[Excerpts from a dataset]
◆ ◆ ◆ ◆ ◆ ◆ ◆

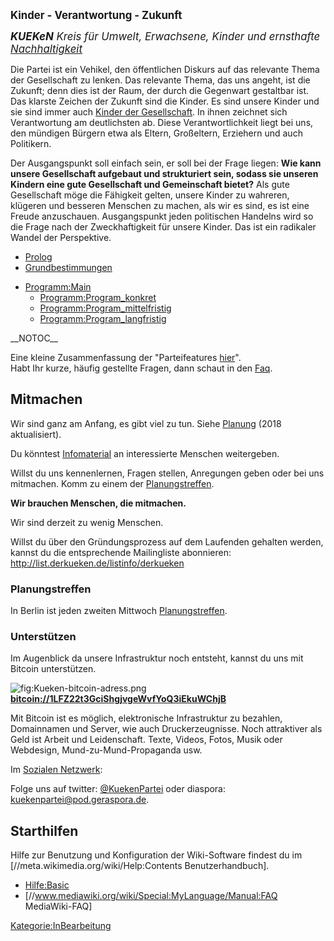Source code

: <big>**Kinder - Verantwortung - Zukunft**</big>

<big>***KUEKeN** Kreis für Umwelt, Erwachsene, Kinder und ernsthafte
[Nachhaltigkeit](/wiki/Nachhaltigkeit "wikilink")* </big>

Die Partei ist ein Vehikel, den öffentlichen Diskurs auf das relevante
Thema der Gesellschaft zu lenken. Das relevante Thema, das uns angeht,
ist die Zukunft; denn dies ist der Raum, der durch die Gegenwart
gestaltbar ist. Das klarste Zeichen der Zukunft sind die Kinder. Es sind
unsere Kinder und sie sind immer auch [ Kinder der
Gesellschaft](/wiki/Kinder_der_Gesellschaft "wikilink"). In ihnen zeichnet
sich Verantwortung am deutlichsten ab. Diese Verantwortlichkeit liegt
bei uns, den mündigen Bürgern etwa als Eltern, Großeltern, Erziehern und
auch Politikern.

Der Ausgangspunkt soll einfach sein, er soll bei der Frage liegen: **Wie
kann unsere Gesellschaft aufgebaut und strukturiert sein, sodass sie
unseren Kindern eine gute Gesellschaft und Gemeinschaft bietet?** Als
gute Gesellschaft möge die Fähigkeit gelten, unsere Kinder zu wahreren,
klügeren und besseren Menschen zu machen, als wir es sind, es ist eine
Freude anzuschauen. Ausgangspunkt jeden politischen Handelns wird so die
Frage nach der Zweckhaftigkeit für unsere Kinder. Das ist ein radikaler
Wandel der Perspektive.

-   [Prolog](/wiki/Prolog "wikilink")
-   [Grundbestimmungen](/wiki/Grundbestimmungen "wikilink")

<!-- -->

-   [Programm:Main](/wiki/Programm:Main "wikilink")
    -   [Programm:Program\_konkret](/wiki/Programm:Program_konkret "wikilink")
    -   [Programm:Program\_mittelfristig](/wiki/Programm:Program_mittelfristig "wikilink")
    -   [Programm:Program\_langfristig](/wiki/Programm:Program_langfristig "wikilink")

  
\_\_NOTOC\_\_

Eine kleine Zusammenfassung der "Parteifeatures [
hier](/wiki/FeatureListe "wikilink")".  
Habt Ihr kurze, häufig gestellte Fragen, dann schaut in den
[Faq](/wiki/Faq "wikilink").

Mitmachen
---------

Wir sind ganz am Anfang, es gibt viel zu tun. Siehe
[Planung](/wiki/Planung "wikilink") (2018 aktualisiert).

Du könntest [Infomaterial](/wiki/Infomaterial "wikilink") an interessierte
Menschen weitergeben.

Willst du uns kennenlernen, Fragen stellen, Anregungen geben oder bei
uns mitmachen. Komm zu einem der [
Planungstreffen](/wiki/Hauptseite#Planungstreffen "wikilink").

**Wir brauchen Menschen, die mitmachen.**

Wir sind derzeit zu wenig Menschen.

Willst du über den Gründungsprozess auf dem Laufenden gehalten werden,
kannst du die entsprechende Mailingliste abonnieren:
<http://list.derkueken.de/listinfo/derkueken>

### Planungstreffen

In Berlin ist jeden zweiten Mittwoch [
Planungstreffen](/wiki/Planungstreffen_Berlin "wikilink").

### Unterstützen

Im Augenblick da unsere Infrastruktur noch entsteht, kannst du uns mit
Bitcoin unterstützen.

![](Kueken-bitcoin-adress.png "fig:Kueken-bitcoin-adress.png")
**<bitcoin://1LFZ22t3GciShgjvgeWvfYoQ3iEkuWChjB>**

Mit Bitcoin ist es möglich, elektronische Infrastruktur zu bezahlen,
Domainnamen und Server, wie auch Druckerzeugnisse. Noch attraktiver als
Geld ist Arbeit und Leidenschaft. Texte, Videos, Fotos, Musik oder
Webdesign, Mund-zu-Mund-Propaganda usw.

Im [ Sozialen Netzwerk](/wiki/Soziales_Netzwerk "wikilink"):

Folge uns auf twitter: [@KuekenPartei](https://twitter.com/KuekenPartei)
oder diaspora:
[kuekenpartei@pod.geraspora.de](https://pod.geraspora.de/people/253952d09cd60133273c4860008dbc6c).

Starthilfen
-----------

Hilfe zur Benutzung und Konfiguration der Wiki-Software findest du im
\[//meta.wikimedia.org/wiki/Help:Contents Benutzerhandbuch\].

-   [Hilfe:Basic](/wiki/Hilfe:Basic "wikilink")
-   \[//www.mediawiki.org/wiki/Special:MyLanguage/Manual:FAQ
    MediaWiki-FAQ\]

[Kategorie:InBearbeitung](/wiki/Kategorie:InBearbeitung "wikilink")
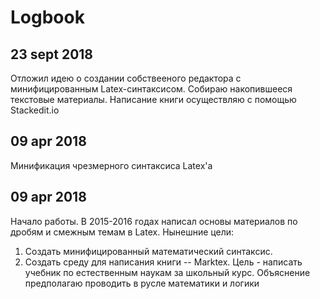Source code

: # Logbook

## 23 sept 2018
Отложил идею о создании собствееного редактора с минифицированным Latex-синтаксисом. Собираю накопившееся текстовые материалы. Написание книги осуществляю с помощью Stackedit.io

## 09 apr 2018
Минификация чрезмерного синтаксиса Latex'а

## 09 apr 2018
Начало работы.
В 2015-2016 годах написал основы материалов по дробям и смежным темам в Latex.
Нынешние цели:
1.  Создать минифицированный математический синтаксис.
2.  Создать среду для написания книги -- Marktex.
Цель - написать учебник по естественным наукам за школьный курс. Объяснение предполагаю проводить в русле математики и логики
<!--stackedit_data:
eyJoaXN0b3J5IjpbMTU0MjE0ODE0MV19
-->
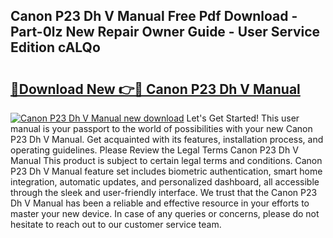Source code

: ## Canon P23 Dh V Manual Free Pdf Download - Part-0lz New Repair Owner Guide - User Service Edition cALQo

# <h2><a href="http://bc42142.oget.top/?id=Canon+P23+Dh+V+Manual">🔗Download New 👉🔴 Canon P23 Dh V Manual</a></h2>

[![Canon P23 Dh V Manual new download](https://i.imgur.com/5g1atiW.png)](http://bc42142.oget.top/?id=Canon+P23+Dh+V+Manual)
Let's Get Started! This user manual is your passport to the world of possibilities with your new Canon P23 Dh V Manual. Get acquainted with its features, installation process, and operating guidelines. Please Review the Legal Terms Canon P23 Dh V Manual This product is subject to certain legal terms and conditions. Canon P23 Dh V Manual feature set includes biometric authentication, smart home integration, automatic updates, and personalized dashboard, all accessible through the sleek and user-friendly interface. We trust that the Canon P23 Dh V Manual has been a reliable and effective resource in your efforts to master your new device. In case of any queries or concerns, please do not hesitate to reach out to our customer service team.
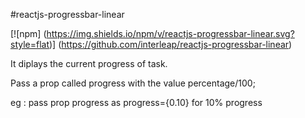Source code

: #reactjs-progressbar-linear

[![npm]
(https://img.shields.io/npm/v/reactjs-progressbar-linear.svg?style=flat)]
(https://github.com/interleap/reactjs-progressbar-linear)


It diplays the current progress of task.

Pass a prop called progress with the value percentage/100;

eg : pass prop progress as progress={0.10} for 10% progress
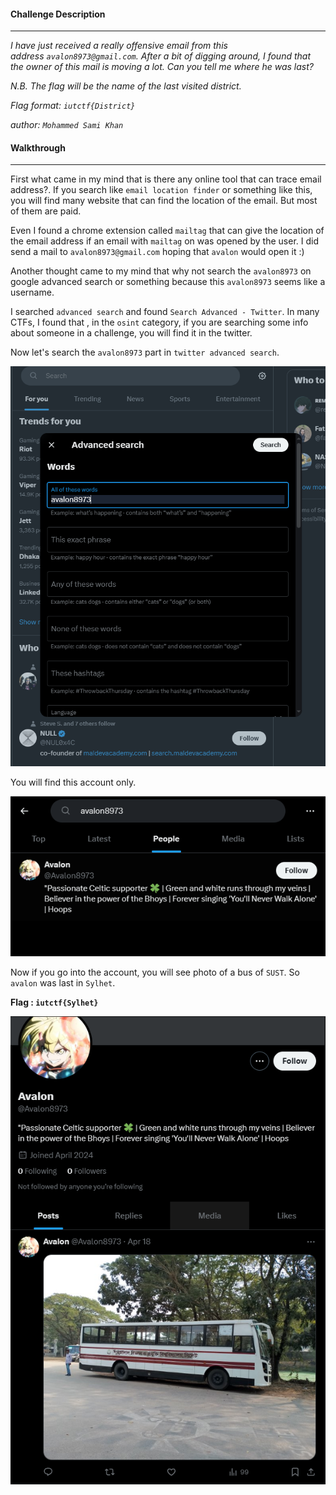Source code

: 
#### Challenge Description
---

*I have just received a really offensive email from this address `avalon8973@gmail.com`. After a bit of digging around, I found that the owner of this mail is moving a lot. Can you tell me where he was last?*

*N.B. The flag will be the name of the last visited district.*

*Flag format: `iutctf{District}`*

*author: `Mohammed Sami Khan`*

#### Walkthrough
---

First what came in my mind that is there any online tool that can trace email address?. If you search like `email location finder` or something like this, you will find many website that can find the location of the email. But most of them are paid.

Even I found a chrome extension called `mailtag` that can give the location of the email address if an email with `mailtag` on was opened by the user. I did send a mail to `avalon8973@gmail.com` 
hoping that `avalon` would open it :)

Another thought came to my mind that why not search the `avalon8973` on google advanced search or something because this `avalon8973` seems like a username.

I searched `advanced search` and found `Search Advanced - Twitter`. In many CTFs, I found that , in the `osint` category, if you are searching some info about someone in a challenge, you will find it in the twitter.

Now let's search the  `avalon8973` part in `twitter advanced search`.

![](Images/Pasted%20image%2020240430204655.png)

You will find this account only.

![](Images/Pasted%20image%2020240430204758.png)

Now if you go into the account, you will see photo of a bus of `SUST`. So `avalon` was last in `Sylhet`.

**Flag : `iutctf{Sylhet}`**

![](Images/Pasted%20image%2020240430205001.png)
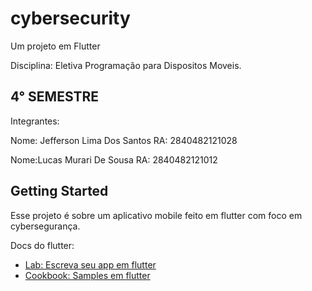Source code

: # cybersecurity

 Um projeto em Flutter
 
Disciplina: Eletiva Programação para Dispositos Moveis. 

## 4° SEMESTRE

Integrantes:

Nome: Jefferson Lima Dos Santos
RA: 2840482121028

Nome:Lucas Murari De Sousa
RA: 2840482121012



## Getting Started

Esse projeto é sobre um aplicativo mobile feito em flutter com foco em cybersegurança.

Docs do flutter:

- [Lab: Escreva seu app em flutter](https://docs.flutter.dev/get-started/codelab)
- [Cookbook: Samples em flutter](https://docs.flutter.dev/cookbook)

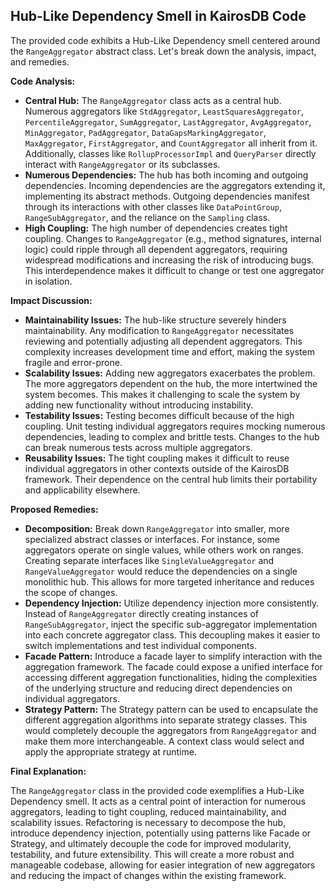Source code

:## Hub-Like Dependency Smell in KairosDB Code

The provided code exhibits a Hub-Like Dependency smell centered around the `RangeAggregator` abstract class. Let's break down the analysis, impact, and remedies.

**Code Analysis:**

-   **Central Hub:** The `RangeAggregator` class acts as a central hub. Numerous aggregators like `StdAggregator`, `LeastSquaresAggregator`, `PercentileAggregator`, `SumAggregator`, `LastAggregator`, `AvgAggregator`, `MinAggregator`, `PadAggregator`, `DataGapsMarkingAggregator`, `MaxAggregator`, `FirstAggregator`, and `CountAggregator` all inherit from it. Additionally, classes like `RollupProcessorImpl` and `QueryParser` directly interact with `RangeAggregator` or its subclasses.
-   **Numerous Dependencies:** The hub has both incoming and outgoing dependencies. Incoming dependencies are the aggregators extending it, implementing its abstract methods. Outgoing dependencies manifest through its interactions with other classes like `DataPointGroup`, `RangeSubAggregator`, and the reliance on the `Sampling` class.
-   **High Coupling:** The high number of dependencies creates tight coupling. Changes to `RangeAggregator` (e.g., method signatures, internal logic) could ripple through all dependent aggregators, requiring widespread modifications and increasing the risk of introducing bugs. This interdependence makes it difficult to change or test one aggregator in isolation.

**Impact Discussion:**

-   **Maintainability Issues:** The hub-like structure severely hinders maintainability. Any modification to `RangeAggregator` necessitates reviewing and potentially adjusting all dependent aggregators. This complexity increases development time and effort, making the system fragile and error-prone.
-   **Scalability Issues:** Adding new aggregators exacerbates the problem. The more aggregators dependent on the hub, the more intertwined the system becomes. This makes it challenging to scale the system by adding new functionality without introducing instability.
-   **Testability Issues:** Testing becomes difficult because of the high coupling. Unit testing individual aggregators requires mocking numerous dependencies, leading to complex and brittle tests. Changes to the hub can break numerous tests across multiple aggregators.
-   **Reusability Issues:** The tight coupling makes it difficult to reuse individual aggregators in other contexts outside of the KairosDB framework. Their dependence on the central hub limits their portability and applicability elsewhere.

**Proposed Remedies:**

-   **Decomposition:** Break down `RangeAggregator` into smaller, more specialized abstract classes or interfaces. For instance, some aggregators operate on single values, while others work on ranges. Creating separate interfaces like `SingleValueAggregator` and `RangeValueAggregator` would reduce the dependencies on a single monolithic hub. This allows for more targeted inheritance and reduces the scope of changes.
-   **Dependency Injection:** Utilize dependency injection more consistently. Instead of `RangeAggregator` directly creating instances of `RangeSubAggregator`, inject the specific sub-aggregator implementation into each concrete aggregator class. This decoupling makes it easier to switch implementations and test individual components.
-   **Facade Pattern:** Introduce a facade layer to simplify interaction with the aggregation framework. The facade could expose a unified interface for accessing different aggregation functionalities, hiding the complexities of the underlying structure and reducing direct dependencies on individual aggregators.
-   **Strategy Pattern:** The Strategy pattern can be used to encapsulate the different aggregation algorithms into separate strategy classes. This would completely decouple the aggregators from `RangeAggregator` and make them more interchangeable. A context class would select and apply the appropriate strategy at runtime.

**Final Explanation:**

The `RangeAggregator` class in the provided code exemplifies a Hub-Like Dependency smell. It acts as a central point of interaction for numerous aggregators, leading to tight coupling, reduced maintainability, and scalability issues. Refactoring is necessary to decompose the hub, introduce dependency injection, potentially using patterns like Facade or Strategy, and ultimately decouple the code for improved modularity, testability, and future extensibility. This will create a more robust and manageable codebase, allowing for easier integration of new aggregators and reducing the impact of changes within the existing framework.
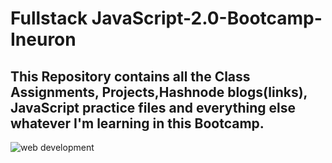 # Fullstack JavaScript-2.0-Bootcamp-Ineuron
## This Repository contains all the Class Assignments, Projects,Hashnode blogs(links), JavaScript practice files and everything else whatever I'm learning in this Bootcamp.


![web development](https://user-images.githubusercontent.com/114687199/210523023-f0c74f4e-2da6-44ce-99e8-7fe3cbc4a8a6.png)
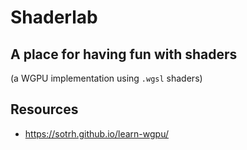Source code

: # Shaderlab
## A place for having fun with shaders
(a WGPU implementation using `.wgsl` shaders)
## Resources
- https://sotrh.github.io/learn-wgpu/
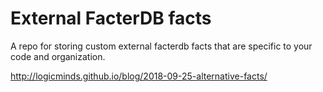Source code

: # External FacterDB facts
A repo for storing custom external facterdb facts that are specific to your code and organization. 

http://logicminds.github.io/blog/2018-09-25-alternative-facts/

◆ ◆ ◆ ◆ ◆ ◆ ◆

:: Exercise description ::
How many lines in the records hold the string "Nome"? Reply with the number alone.

:: Exercise solution ::
2